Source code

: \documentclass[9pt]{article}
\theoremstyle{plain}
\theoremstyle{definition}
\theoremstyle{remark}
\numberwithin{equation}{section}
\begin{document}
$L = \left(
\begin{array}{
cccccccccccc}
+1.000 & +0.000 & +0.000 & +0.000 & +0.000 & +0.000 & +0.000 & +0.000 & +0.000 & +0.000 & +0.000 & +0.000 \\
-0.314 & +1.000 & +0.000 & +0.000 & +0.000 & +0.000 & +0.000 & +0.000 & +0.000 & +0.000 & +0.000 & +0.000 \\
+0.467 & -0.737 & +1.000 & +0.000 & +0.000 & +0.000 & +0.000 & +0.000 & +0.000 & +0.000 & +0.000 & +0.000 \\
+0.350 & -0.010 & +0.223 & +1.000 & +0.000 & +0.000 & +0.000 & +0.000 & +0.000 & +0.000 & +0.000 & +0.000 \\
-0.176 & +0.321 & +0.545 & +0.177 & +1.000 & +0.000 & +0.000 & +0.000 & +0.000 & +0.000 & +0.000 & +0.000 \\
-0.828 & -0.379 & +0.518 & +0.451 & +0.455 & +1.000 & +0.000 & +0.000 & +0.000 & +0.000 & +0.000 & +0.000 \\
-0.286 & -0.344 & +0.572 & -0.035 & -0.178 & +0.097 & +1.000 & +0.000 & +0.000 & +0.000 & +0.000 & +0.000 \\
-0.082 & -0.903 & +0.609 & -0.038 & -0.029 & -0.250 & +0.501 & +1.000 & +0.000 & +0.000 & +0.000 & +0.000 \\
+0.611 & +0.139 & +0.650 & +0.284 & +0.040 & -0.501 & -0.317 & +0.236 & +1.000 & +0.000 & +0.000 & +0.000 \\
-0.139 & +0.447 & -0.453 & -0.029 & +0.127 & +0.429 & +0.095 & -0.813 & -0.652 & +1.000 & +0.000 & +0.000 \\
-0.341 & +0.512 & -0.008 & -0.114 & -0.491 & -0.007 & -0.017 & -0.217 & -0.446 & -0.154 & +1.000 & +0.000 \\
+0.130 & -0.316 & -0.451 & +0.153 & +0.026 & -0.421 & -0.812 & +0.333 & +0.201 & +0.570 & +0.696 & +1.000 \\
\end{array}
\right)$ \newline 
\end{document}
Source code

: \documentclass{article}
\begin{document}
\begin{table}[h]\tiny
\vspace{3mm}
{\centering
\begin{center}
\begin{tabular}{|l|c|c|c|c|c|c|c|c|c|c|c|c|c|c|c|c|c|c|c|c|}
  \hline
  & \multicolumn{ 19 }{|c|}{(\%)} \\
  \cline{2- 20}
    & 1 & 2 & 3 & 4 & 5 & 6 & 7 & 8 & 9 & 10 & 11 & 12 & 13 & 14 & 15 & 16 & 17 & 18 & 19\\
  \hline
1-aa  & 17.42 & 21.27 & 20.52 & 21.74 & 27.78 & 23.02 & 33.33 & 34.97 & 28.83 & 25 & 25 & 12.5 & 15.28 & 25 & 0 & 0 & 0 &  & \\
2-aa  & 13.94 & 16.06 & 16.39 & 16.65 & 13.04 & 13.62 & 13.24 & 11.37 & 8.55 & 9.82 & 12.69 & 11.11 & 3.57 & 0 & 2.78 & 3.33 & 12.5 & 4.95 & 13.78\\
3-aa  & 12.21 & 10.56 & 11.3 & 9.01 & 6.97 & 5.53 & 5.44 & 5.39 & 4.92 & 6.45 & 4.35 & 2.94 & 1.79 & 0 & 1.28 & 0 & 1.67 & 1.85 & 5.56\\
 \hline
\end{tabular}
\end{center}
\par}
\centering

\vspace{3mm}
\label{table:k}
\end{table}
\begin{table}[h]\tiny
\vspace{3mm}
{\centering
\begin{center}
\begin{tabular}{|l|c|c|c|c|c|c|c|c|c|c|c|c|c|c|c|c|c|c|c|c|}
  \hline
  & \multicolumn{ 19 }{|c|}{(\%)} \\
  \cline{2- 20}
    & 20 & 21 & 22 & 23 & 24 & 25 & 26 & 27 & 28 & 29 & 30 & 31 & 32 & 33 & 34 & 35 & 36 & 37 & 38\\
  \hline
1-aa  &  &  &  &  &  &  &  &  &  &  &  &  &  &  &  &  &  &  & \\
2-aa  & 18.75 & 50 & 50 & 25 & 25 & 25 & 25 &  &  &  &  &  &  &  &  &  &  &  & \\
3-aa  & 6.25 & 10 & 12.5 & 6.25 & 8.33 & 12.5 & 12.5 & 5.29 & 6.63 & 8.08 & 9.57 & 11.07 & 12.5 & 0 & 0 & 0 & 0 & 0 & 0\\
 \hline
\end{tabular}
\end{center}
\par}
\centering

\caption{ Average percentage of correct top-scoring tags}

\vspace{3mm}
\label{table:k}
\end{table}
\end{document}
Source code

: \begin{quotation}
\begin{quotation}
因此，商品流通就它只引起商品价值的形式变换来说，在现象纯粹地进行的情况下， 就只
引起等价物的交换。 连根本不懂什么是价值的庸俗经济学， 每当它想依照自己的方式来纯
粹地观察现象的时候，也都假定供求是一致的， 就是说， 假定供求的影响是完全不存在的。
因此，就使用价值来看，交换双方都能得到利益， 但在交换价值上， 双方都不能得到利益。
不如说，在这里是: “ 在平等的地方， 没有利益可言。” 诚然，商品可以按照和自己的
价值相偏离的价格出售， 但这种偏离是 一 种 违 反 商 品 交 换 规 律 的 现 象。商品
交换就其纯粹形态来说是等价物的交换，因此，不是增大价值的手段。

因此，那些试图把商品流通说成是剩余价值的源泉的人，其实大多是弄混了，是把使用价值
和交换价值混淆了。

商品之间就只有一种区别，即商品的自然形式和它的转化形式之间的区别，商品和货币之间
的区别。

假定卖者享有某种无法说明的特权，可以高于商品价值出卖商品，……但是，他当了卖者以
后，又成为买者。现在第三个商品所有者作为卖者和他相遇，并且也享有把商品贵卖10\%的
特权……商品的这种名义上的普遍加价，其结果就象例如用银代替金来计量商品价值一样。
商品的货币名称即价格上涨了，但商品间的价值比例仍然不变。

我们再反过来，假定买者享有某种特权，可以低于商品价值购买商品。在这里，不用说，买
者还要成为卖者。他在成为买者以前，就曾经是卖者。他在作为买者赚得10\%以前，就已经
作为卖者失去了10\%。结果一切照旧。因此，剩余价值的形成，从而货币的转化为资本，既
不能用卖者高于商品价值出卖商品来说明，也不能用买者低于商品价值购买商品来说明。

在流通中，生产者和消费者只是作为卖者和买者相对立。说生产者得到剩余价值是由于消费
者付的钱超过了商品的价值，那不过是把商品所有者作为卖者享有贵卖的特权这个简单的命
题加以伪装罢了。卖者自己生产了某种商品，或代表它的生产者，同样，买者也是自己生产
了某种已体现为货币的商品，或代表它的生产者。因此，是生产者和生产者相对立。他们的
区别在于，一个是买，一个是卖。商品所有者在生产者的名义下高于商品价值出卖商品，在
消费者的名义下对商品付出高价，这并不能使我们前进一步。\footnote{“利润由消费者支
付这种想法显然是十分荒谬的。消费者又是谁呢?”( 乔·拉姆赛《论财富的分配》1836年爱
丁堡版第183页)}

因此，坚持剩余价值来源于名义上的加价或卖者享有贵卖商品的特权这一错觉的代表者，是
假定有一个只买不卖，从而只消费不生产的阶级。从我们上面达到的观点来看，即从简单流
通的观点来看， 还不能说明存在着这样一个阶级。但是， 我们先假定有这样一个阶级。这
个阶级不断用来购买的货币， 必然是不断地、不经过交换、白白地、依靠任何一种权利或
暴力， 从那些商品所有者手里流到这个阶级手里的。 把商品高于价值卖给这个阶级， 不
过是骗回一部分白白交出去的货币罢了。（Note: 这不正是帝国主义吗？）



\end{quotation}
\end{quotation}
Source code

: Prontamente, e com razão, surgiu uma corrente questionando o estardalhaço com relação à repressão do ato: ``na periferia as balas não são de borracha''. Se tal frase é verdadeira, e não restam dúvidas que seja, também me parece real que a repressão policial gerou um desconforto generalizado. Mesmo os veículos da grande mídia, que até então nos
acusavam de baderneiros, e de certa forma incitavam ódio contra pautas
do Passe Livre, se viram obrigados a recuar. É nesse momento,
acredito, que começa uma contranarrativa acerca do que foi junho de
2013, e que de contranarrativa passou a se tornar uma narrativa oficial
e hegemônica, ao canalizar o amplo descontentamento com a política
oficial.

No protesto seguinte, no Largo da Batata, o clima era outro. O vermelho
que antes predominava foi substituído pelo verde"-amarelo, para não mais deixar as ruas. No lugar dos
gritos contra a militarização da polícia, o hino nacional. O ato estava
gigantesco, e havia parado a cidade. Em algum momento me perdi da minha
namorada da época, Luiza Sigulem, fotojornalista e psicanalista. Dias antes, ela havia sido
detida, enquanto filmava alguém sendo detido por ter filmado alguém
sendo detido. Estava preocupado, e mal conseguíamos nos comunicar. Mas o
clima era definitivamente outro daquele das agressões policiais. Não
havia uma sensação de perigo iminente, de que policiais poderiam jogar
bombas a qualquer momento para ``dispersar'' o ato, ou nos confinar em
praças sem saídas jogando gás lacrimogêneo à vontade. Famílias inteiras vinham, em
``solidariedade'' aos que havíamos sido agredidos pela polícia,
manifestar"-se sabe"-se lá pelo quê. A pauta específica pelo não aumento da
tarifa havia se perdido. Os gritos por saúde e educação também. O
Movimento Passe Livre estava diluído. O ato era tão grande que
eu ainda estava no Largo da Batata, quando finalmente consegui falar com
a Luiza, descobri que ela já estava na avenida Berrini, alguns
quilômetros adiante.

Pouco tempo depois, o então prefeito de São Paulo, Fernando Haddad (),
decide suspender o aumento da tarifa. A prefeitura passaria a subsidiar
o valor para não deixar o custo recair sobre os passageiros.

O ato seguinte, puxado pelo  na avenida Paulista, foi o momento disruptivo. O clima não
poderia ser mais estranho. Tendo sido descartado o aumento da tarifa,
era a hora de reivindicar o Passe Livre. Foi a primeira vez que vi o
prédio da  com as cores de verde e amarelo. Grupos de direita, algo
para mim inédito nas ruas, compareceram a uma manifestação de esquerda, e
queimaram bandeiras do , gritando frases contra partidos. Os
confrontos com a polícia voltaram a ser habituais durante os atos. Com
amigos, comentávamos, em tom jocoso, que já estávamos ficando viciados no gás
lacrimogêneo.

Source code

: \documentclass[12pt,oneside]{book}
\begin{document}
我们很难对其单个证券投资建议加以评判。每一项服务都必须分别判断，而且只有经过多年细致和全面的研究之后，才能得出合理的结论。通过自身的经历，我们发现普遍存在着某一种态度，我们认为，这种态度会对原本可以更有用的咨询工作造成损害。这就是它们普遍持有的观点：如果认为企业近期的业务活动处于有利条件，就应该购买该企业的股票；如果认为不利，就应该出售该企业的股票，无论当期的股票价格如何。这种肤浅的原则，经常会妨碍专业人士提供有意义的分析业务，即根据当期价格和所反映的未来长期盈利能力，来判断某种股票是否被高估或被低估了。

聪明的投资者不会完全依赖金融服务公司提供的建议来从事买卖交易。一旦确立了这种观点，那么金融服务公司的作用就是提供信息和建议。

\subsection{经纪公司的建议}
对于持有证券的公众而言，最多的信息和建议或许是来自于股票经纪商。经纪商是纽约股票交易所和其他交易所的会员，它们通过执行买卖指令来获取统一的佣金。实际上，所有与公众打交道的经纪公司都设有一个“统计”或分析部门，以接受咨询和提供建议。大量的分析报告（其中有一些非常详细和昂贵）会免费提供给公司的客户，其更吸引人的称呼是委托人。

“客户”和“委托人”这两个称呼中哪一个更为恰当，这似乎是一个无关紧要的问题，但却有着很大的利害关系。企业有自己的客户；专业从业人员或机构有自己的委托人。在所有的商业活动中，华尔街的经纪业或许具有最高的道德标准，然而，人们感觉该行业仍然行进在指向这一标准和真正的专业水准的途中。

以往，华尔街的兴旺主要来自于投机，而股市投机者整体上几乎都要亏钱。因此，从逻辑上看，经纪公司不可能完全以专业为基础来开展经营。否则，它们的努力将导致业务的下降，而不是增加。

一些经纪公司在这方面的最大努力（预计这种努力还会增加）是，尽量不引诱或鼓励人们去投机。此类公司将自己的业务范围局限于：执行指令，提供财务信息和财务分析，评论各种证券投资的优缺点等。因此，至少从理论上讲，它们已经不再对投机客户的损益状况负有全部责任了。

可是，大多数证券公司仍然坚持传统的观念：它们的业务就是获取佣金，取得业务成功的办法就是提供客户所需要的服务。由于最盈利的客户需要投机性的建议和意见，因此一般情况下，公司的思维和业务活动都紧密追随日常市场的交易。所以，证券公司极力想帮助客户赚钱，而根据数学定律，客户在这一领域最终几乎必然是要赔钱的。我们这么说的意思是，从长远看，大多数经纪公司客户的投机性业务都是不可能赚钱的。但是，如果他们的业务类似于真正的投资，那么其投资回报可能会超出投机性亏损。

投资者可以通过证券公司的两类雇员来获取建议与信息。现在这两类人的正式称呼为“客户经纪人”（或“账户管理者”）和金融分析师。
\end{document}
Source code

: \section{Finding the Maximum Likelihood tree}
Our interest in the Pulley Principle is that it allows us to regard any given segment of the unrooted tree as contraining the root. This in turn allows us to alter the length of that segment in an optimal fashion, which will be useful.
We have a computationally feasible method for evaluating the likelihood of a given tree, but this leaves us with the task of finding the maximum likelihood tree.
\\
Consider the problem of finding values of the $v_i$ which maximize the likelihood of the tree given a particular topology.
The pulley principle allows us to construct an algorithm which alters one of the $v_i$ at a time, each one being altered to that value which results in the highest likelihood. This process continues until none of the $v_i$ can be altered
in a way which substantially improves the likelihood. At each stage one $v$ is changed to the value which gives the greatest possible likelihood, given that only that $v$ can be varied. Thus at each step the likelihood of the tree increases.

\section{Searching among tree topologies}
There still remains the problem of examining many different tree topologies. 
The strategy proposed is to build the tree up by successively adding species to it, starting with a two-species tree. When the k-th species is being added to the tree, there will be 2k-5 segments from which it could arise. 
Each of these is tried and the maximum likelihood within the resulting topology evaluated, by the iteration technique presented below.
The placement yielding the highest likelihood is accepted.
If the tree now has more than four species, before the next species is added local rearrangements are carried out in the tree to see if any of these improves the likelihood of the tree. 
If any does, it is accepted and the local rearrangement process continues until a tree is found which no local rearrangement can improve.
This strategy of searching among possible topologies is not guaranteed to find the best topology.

┄┄┄┄┄┄┄┄┄┄

▶ _What is expected_
Only the lines above starting with the one with "可是，大多数证券公司仍然坚持" and going through the one with "Our interest in" are to be copied, word for word and with both ends kept.

▶ _Answer box_
可是，大多数证券公司仍然坚持传统的观念：它们的业务就是获取佣金，取得业务成功的办法就是提供客户所需要的服务。由于最盈利的客户需要投机性的建议和意见，因此一般情况下，公司的思维和业务活动都紧密追随日常市场的交易。所以，证券公司极力想帮助客户赚钱，而根据数学定律，客户在这一领域最终几乎必然是要赔钱的。我们这么说的意思是，从长远看，大多数经纪公司客户的投机性业务都是不可能赚钱的。但是，如果他们的业务类似于真正的投资，那么其投资回报可能会超出投机性亏损。

投资者可以通过证券公司的两类雇员来获取建议与信息。现在这两类人的正式称呼为“客户经纪人”（或“账户管理者”）和金融分析师。
\end{document}
Source code

: \section{Finding the Maximum Likelihood tree}
Our interest in the Pulley Principle is that it allows us to regard any given segment of the unrooted tree as contraining the root. This in turn allows us to alter the length of that segment in an optimal fashion, which will be useful.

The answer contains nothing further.